Eine neue Ära des Kampfes hatte eingesetzt. Das nun noch viel mächtigere Imperium war zur einzigen Supermacht geworden; doch unser Volk, kaum daß es seinen Status einer Neokolonie hinter sich gelassen hatte, vollgestopft mit Lügen und McCarthyismus-Propaganda, mit niedrigem Bildungsstand und politisch fast Analphabet, hatte einen Riesensprung in der Geschichte getan: Es hatte mit dem Analphabetentum Schluß gemacht und Hunderttausende Berufskader mit Hochschulabschluß hervorgebracht, die eine weit höhere politische Bildung besaßen als der historische Feind; ein Volk, das seinen höchsten Grad an Verbundenheit erreicht hat, das über eine umfassende politische Erfahrung verfügt und eine kolossale moralische, patriotische und internationalistische Stärke sein eigen nennt; ein Volk, das die Invasion bei Girón, die Oktoberkrise, den schmutzigen Krieg, eine immer verschärftere Wirtschaftsblockade, die Auflösung der Sowjetunion und des sozialistischen Lagers, die Voraussagen der Unmöglichkeit des Überlebens und des sicheren Falles unerschütterlich ertragen hat.
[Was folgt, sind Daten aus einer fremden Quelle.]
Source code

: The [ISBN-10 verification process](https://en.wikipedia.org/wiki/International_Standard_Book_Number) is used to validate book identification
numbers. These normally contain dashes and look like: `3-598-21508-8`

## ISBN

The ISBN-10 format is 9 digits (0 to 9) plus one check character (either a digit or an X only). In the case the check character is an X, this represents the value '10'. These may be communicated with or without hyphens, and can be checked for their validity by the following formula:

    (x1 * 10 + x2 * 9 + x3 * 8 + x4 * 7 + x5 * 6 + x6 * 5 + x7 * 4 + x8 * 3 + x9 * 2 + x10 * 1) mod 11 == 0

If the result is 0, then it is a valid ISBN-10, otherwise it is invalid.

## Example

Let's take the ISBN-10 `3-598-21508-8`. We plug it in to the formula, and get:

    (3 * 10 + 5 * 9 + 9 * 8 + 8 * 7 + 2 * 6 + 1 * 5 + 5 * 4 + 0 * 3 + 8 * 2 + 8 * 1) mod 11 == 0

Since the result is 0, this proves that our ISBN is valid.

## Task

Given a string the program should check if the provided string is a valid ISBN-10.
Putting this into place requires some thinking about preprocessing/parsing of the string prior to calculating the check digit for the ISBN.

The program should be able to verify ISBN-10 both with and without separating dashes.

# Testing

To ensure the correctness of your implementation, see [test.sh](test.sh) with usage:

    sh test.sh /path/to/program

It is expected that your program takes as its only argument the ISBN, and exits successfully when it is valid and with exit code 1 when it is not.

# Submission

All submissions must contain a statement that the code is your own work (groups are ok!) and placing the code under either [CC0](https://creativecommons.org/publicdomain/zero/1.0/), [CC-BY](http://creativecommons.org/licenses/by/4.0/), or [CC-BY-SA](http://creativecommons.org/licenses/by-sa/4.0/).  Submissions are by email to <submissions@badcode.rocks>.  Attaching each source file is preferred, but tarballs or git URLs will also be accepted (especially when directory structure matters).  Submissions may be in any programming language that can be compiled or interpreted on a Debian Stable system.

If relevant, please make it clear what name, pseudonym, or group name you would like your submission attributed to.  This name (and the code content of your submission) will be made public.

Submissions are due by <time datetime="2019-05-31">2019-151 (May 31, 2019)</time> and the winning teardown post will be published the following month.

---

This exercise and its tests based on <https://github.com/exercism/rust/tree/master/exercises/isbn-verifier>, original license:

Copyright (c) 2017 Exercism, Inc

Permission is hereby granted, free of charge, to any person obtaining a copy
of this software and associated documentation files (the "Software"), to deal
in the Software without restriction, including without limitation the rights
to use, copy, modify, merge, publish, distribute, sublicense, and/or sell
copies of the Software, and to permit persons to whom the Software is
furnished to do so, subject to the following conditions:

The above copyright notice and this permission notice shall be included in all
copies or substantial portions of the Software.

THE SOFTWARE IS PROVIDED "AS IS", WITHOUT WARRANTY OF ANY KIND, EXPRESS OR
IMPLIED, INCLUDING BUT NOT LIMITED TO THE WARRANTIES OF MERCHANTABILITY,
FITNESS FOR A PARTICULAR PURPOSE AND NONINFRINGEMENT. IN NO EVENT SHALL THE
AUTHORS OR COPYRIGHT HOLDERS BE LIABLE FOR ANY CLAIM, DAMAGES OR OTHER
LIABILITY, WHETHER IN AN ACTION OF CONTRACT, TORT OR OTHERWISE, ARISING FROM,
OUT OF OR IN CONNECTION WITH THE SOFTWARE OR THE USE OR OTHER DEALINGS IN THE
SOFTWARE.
Heute stehen wir einem Feind gegenüber, der auf allen Gebieten mächtig ist, nur nicht was Ethik und Ideen anbelangt; der weder Botschaften noch eine Lösung für die großen politischen und sozioökonomischen Probleme hat, die auf der Welt von heute lasten. Nie hat es weltweit so viel Verwirrung, Unzufriedenheit und Unsicherheit gegeben. Am Rande einer tiefen politischen und Wirtschaftskrise stehend, kann der Imperialismus nicht über seinen eigenen Schatten springen. Er ist dazu verurteilt, die Welt immer mehr auszuplündern und Unzufriedenheit und Rebellion überall auf der Welt, einschließlich bei seinen Verbündeten, zu schüren.

Die autochthone Bevölkerung und die Völker Lateinamerikas und der Karibik waren fast zwei Jahrhunderte lang Opfer der Expansionspolitik der Vereinigten Staaten nach Westen und Süden des ursprünglichen Territoriums der 13 Kolonien, die 1776 ihre Unabhängigkeit von der englischen Herrschaft erklärten. Zuerst wurden bei der Ausdehnung nach Westen die Eingeborenen fast ausgerottet. Später dann kam es im Jahr 1835 zur Unabhängigkeit von Texas, wo sich zahlreiche nordamerikanische Siedler niedergelassen hatten. Im Jahr 1847 lösten sie den brutalen Krieg gegen Mexiko aus, in dessen Ergebnis sie sich 55 Prozent seines Territoriums im Februar 1848 bemächtigten. Auf diese Weise, die Indios ausrottend und sie von ihrem Grund und Boden vertreibend, wo sie X-Jahrhunderte gelebt hatten, von den früheren europäischen Mutterländern Territorien abkaufend, sie annektierend, wie es mit Texas geschah und sie erobernd wie jene, die sie Mexiko entrissen, waren die Vereinigten Staaten, gestärkt durch große Zuwanderungsströme aus Europa in der zweiten Hälfte des 19. Jahrhunderts, bereits zu einer mächtigen und blühenden Nation geworden, während die Staaten, die nach den von Venezuela 1810 ausgelösten Kämpfen aus dem spanischen Kolonialreich von Patagonien bis an die Grenzen Kanadas hervorgegangen waren, zersplittert und isoliert blieben.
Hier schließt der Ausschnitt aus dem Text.